To support the interpretation of measured molecular facts, like gene expression experiments or EST sequencing, the functional or the system biological context has to be considered. Doing so, the relationship to existing biological knowledge has to be discovered. In general, biological knowledge is worldwide represented in a network of databases. In this paper we present a method for knowledge extraction in life science databases, which prevents the scientists from screen scraping and web clicking approaches.
We developed a method for extraction of knowledge networks from distributed, heterogeneous life science databases. To meet the requirement of the very large data volume, the method used is based on the concept of data linkage graphs (DLG).We present an efficient software which enables the joining of millions of data points over hundreds of databases. In order to motivate possible applications, we computed networks of protein knowledge, which interconnect metabolic, disease, enzyme and gene function data.
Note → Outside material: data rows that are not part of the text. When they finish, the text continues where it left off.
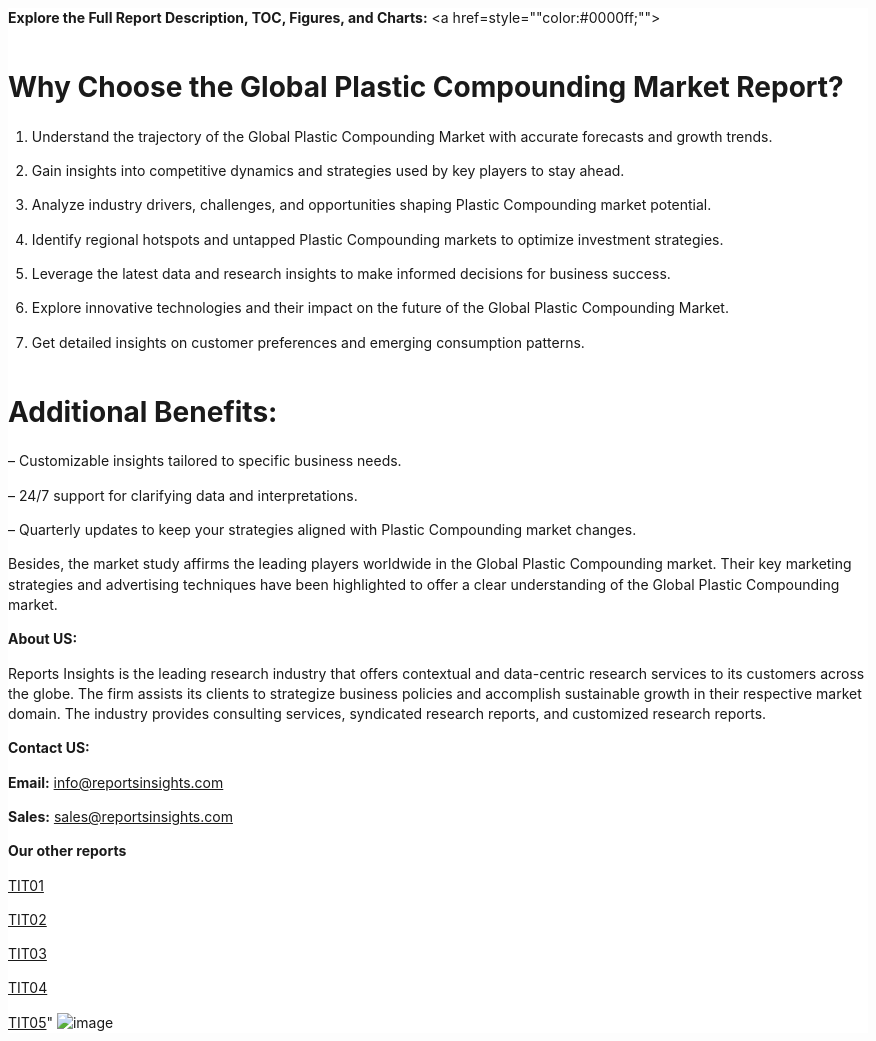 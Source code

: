 <strong>Explore the Full Report Description, TOC, Figures, and Charts:</strong>
<a href=style=""color:#0000ff;""></a>

# <strong>Why Choose the Global Plastic Compounding Market Report?</strong>

1. Understand the trajectory of the Global Plastic Compounding Market with accurate forecasts and growth trends.

2. Gain insights into competitive dynamics and strategies used by key players to stay ahead.

3. Analyze industry drivers, challenges, and opportunities shaping Plastic Compounding market potential.

4. Identify regional hotspots and untapped Plastic Compounding markets to optimize investment strategies.

5. Leverage the latest data and research insights to make informed decisions for business success.

6. Explore innovative technologies and their impact on the future of the Global Plastic Compounding Market.

7. Get detailed insights on customer preferences and emerging consumption patterns.

# <strong>Additional Benefits:</strong>

– Customizable insights tailored to specific business needs.

– 24/7 support for clarifying data and interpretations.

– Quarterly updates to keep your strategies aligned with Plastic Compounding market changes.

Besides, the market study affirms the leading players worldwide in the Global Plastic Compounding market. Their key marketing strategies and advertising techniques have been highlighted to offer a clear understanding of the Global Plastic Compounding market.

<strong><strong>About US</strong>:</strong>

Reports Insights is the leading research industry that offers contextual and data-centric research services to its customers across the globe. The firm assists its clients to strategize business policies and accomplish sustainable growth in their respective market domain. The industry provides consulting services, syndicated research reports, and customized research reports.

<strong>Contact US:</strong>

<p class=><b>Email:</b> <a href=mailto:info@reportsinsights.com>info@reportsinsights.com</a></p>
<p class=><b>Sales:</b> <a href=mailto:sales@reportsinsights.com>sales@reportsinsights.com</a></p>

<strong>Our other reports</strong>

<a href=LIN01>TIT01</a>

<a href=LIN02>TIT02</a>

<a href=LIN03>TIT03</a>

<a href=LIN04>TIT04</a>

<a href=LIN05>TIT05</a>"
![image](https://github.com/user-attachments/assets/6eda908e-e280-47c8-9a64-31d28e2a768b)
The computed networks enabled a holistic relationship among measured experimental facts and the combined biological knowledge. This was successfully applied for a high throughput functional classification of barley EST and gene expression experiments with the perspective of an automated pipeline for the provisioning of controlled annotation of plant gene arrays and chips.
Availability: The data linkage graphs (XML or TGF format), the schema integrated database schema (GML or GRAPH-ML) and the graph computation software may be downloaded from the following URL: http://pgrc.ipk-gatersleben.de/dlg/